Фим Фимыч сидел на привычном месте и разбирал электрочайник.
– Не понимаю, – пробормотал он зло в ответ на приветствие Дорожкина. – Зачем эти проклятые капиталисты все делают одноразовым? Ведь все можно было бы прекрасно отремонтировать. Нет. Все под штамп и под сварку, нет бы на винты и гаечки. С тобой все в порядке, парень?
– Все нормально, – кивнул Дорожкин. – Пойду отосплюсь. Поздняя осень оптимизма не добавляет. Сейчас бы в деревню, к маме…
– Семьи тебе не хватает, – хмыкнул Фим Фимыч. – Знаешь, человек как моторная лодка.
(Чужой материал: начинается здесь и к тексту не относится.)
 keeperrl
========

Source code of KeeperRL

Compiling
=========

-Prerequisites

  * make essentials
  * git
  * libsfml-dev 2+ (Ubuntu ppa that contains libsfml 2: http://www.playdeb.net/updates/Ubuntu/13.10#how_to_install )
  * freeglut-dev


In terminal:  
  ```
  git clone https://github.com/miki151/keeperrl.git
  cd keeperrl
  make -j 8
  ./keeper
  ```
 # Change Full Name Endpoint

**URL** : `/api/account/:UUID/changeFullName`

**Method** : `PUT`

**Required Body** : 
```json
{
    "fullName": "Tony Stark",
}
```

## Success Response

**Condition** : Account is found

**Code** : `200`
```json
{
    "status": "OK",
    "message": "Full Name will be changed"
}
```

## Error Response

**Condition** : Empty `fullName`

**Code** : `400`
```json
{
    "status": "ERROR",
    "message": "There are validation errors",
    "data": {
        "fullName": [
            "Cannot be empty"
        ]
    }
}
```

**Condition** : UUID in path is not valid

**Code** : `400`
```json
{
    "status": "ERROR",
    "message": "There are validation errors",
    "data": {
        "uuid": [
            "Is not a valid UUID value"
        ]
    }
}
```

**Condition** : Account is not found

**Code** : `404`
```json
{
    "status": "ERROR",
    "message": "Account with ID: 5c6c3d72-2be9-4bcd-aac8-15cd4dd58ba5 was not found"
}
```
Пока детей нет, считай, что винт вхолостую молотит, воздух перемешивает. А вот когда дети есть, когда жена на кухне ждет, самое оно. Тут винт водой бурлит, работает.
– Знал бы ты, Фим Фимыч, сколько моих холостых знакомцев с тобой бы не согласились, – заметил Дорожкин. – К тому же есть такой катерок, глиссер с воздушным винтом, так вот он вполне и без винта в воде может прекрасно летать по ее поверхности. Легко и быстро.
– Так что же выходит, – отодвинул в сторону чайник Фим Фимыч, – я, значит, этот самый глиссер и есть?
Лифт Дорожкин закрывал под хохот Фим Фимыча. Совсем карлик не походил на змея. На ядовитую лягушку, может быть, но не на змея.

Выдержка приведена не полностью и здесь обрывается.